> _Your assignment_
Give the records again word for word. Leave every picture out.

> _Data shown_
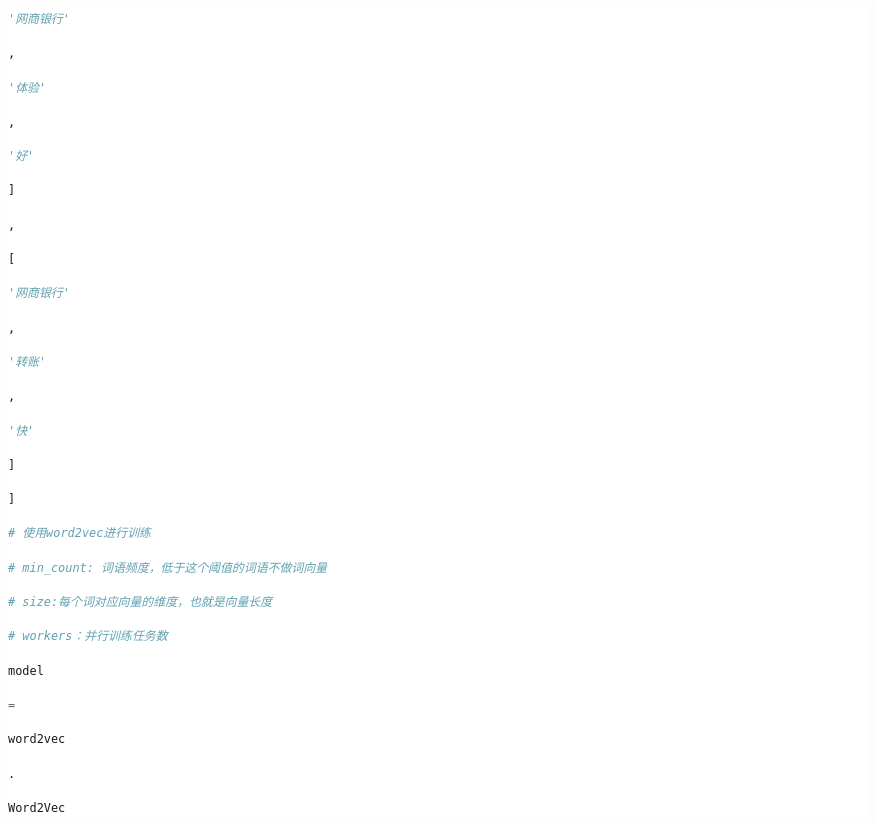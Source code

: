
 ```python
'网商银行'
```
```python
,
```
```python
'体验'
```
```python
,
```
```python
'好'
```
```python
]
```
```python
,
```
```python
[
```
```python
'网商银行'
```
```python
,
```
```python
'转账'
```
```python
,
```
```python
'快'
```
```python
]
```
```python
]
```
```python
# 使用word2vec进行训练
```
```python
# min_count: 词语频度，低于这个阈值的词语不做词向量
```
```python
# size:每个词对应向量的维度，也就是向量长度
```
```python
# workers：并行训练任务数
```
```python
model
```
```python
=
```
```python
word2vec
```
```python
.
```
```python
Word2Vec
```
```python
```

> _Response to this task_
Source code

:
 ```python
'网商银行'
```
```python
,
```
```python
'体验'
```
```python
,
```
```python
'好'
```
```python
]
```
```python
,
```
```python
[
```
```python
'网商银行'
```
```python
,
```
```python
'转账'
```
```python
,
```
```python
'快'
```
```python
]
```
```python
]
```
```python
# 使用word2vec进行训练
```
```python
# min_count: 词语频度，低于这个阈值的词语不做词向量
```
```python
# size:每个词对应向量的维度，也就是向量长度
```
```python
# workers：并行训练任务数
```
```python
model
```
```python
=
```
```python
word2vec
```
```python
.
```
```python
Word2Vec
```
```python
```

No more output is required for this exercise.